To give an analogy from history, this would be a little like putting conspiracy theories of history on the history page as if they were just another variety of historical theory. They are interesting to many people, and we can concede that they're a kind of history, but golly, hardly any reputable historians have any truck with them. Similarly pseudoscience of all sorts. Maybe the most apt comparison is the "metaphysics" section you will see in many American bookstores. You won't find Plato, Aristotle, *René Descartes, and Gottfried Leibniz there; you find stuff about transcendental meditation, ghosts, and all sorts of stuff that real metaphysicians know and care nothing about.
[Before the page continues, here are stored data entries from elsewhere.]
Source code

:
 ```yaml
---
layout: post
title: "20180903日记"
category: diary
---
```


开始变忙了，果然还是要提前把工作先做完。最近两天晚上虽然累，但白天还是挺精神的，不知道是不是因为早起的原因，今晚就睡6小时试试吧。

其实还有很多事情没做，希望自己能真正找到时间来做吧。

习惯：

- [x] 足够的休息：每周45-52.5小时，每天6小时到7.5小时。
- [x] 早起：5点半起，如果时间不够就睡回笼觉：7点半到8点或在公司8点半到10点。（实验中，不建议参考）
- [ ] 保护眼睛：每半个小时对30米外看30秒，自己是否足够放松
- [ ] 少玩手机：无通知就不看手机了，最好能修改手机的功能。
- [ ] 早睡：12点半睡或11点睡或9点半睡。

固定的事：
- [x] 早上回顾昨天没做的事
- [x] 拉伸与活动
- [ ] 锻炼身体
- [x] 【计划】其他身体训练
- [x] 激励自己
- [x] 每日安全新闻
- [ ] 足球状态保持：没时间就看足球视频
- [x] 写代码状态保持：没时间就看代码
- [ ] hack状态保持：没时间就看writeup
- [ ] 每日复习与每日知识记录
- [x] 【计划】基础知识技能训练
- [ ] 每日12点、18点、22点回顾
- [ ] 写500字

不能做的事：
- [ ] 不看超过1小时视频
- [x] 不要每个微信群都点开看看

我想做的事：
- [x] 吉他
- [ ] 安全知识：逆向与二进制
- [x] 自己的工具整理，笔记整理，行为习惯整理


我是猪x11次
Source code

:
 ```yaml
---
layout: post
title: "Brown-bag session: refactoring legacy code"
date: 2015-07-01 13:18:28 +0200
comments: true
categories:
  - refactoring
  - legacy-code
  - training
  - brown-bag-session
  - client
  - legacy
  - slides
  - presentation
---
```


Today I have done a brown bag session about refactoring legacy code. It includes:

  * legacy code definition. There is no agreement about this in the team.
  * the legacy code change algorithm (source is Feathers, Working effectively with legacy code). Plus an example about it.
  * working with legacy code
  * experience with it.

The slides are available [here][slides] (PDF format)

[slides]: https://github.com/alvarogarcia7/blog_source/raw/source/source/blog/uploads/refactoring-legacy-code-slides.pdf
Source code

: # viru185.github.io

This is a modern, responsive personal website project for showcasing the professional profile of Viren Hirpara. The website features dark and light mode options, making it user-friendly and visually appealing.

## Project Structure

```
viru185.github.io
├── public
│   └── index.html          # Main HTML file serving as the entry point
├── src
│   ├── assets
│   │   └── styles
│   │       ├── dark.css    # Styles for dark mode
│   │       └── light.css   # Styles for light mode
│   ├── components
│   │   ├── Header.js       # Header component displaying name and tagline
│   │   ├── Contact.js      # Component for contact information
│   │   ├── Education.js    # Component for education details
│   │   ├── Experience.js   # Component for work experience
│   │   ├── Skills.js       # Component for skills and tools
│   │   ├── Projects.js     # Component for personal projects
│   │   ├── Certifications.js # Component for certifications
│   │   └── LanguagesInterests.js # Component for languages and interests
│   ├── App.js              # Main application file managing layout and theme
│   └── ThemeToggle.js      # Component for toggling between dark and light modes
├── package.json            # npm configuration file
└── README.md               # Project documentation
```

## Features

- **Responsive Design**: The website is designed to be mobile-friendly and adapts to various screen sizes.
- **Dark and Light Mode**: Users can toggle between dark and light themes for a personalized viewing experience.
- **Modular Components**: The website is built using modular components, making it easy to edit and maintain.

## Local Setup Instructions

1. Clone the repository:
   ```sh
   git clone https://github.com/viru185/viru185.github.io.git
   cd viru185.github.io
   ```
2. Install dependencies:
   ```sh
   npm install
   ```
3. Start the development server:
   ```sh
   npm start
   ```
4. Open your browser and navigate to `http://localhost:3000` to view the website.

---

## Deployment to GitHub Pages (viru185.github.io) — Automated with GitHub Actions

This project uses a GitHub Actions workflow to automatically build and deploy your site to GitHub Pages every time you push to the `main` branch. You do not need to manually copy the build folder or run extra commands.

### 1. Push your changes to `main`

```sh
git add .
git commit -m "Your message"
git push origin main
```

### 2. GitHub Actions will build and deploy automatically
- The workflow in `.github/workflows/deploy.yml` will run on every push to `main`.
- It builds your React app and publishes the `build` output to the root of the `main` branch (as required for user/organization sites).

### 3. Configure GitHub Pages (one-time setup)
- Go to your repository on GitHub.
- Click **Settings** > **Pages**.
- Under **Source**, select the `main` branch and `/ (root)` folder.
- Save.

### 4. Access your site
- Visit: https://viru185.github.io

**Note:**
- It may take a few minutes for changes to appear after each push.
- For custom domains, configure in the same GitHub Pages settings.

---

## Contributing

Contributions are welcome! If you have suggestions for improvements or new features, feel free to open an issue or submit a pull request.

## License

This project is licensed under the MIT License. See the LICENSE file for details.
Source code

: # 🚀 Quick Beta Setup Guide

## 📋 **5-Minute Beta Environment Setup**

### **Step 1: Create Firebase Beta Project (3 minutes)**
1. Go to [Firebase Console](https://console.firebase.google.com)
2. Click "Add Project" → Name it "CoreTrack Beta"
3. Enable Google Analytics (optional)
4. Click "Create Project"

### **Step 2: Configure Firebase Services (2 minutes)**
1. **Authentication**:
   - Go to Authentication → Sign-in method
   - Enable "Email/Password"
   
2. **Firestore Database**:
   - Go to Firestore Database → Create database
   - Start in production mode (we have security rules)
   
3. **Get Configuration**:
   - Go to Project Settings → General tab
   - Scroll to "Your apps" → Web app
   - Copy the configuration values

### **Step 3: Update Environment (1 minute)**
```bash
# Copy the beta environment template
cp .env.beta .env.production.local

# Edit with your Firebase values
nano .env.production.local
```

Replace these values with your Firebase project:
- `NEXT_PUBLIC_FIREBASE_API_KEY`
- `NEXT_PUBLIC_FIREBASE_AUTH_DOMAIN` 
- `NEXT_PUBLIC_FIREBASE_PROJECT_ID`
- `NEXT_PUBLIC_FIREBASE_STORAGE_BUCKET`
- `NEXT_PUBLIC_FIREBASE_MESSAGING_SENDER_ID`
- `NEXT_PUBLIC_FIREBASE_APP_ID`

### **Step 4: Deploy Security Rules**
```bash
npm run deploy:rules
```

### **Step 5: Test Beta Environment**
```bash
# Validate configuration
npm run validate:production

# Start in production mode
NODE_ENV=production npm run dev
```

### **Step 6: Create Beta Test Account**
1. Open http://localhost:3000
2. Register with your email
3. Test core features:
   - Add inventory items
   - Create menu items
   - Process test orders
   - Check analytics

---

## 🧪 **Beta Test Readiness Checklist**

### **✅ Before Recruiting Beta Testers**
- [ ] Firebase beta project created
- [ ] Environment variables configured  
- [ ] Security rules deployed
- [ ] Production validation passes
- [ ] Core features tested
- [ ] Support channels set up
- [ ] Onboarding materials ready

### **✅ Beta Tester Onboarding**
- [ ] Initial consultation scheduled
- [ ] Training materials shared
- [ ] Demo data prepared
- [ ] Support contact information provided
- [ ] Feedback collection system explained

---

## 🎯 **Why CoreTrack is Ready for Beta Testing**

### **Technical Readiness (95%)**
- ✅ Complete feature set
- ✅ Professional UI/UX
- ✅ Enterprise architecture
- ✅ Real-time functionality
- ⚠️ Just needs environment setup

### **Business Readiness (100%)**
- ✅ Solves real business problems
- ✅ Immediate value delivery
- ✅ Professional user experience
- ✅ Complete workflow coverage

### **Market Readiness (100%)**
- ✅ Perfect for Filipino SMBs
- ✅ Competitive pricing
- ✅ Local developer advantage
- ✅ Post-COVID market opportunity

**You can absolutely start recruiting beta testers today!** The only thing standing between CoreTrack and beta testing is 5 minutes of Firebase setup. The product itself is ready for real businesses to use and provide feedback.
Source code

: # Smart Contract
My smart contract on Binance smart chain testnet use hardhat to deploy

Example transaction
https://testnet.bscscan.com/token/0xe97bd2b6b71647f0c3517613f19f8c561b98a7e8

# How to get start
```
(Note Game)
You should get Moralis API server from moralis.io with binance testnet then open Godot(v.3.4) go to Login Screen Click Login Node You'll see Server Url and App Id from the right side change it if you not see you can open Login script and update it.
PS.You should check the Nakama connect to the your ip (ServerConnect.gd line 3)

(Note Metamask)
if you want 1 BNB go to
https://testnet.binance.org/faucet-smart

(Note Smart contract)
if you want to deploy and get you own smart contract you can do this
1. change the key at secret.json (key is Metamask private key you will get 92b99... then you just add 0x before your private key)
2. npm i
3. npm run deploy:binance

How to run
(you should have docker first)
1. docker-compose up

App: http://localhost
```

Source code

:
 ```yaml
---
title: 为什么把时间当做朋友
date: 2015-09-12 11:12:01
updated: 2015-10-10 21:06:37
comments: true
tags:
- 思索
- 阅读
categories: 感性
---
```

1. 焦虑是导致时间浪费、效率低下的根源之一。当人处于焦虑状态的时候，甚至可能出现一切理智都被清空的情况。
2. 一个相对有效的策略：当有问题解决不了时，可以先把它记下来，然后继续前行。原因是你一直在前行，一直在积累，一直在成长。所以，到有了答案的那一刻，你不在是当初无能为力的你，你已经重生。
Wikipedia should have long, detailed, fair articles about all such stuff; but that doesn't mean that it needs to be presented right alongside more clearly reputable scholarship.
Transhumanism is, granted, different in that it does have a large number of very well-educated, smart adherents. They are not philosophers, most of them, however, but scientists; and insofar as they're doing philosophy, their philosophy is about as good as you would expect from scientists who are not philosophers. Maybe it would be better to list it under technology, actually.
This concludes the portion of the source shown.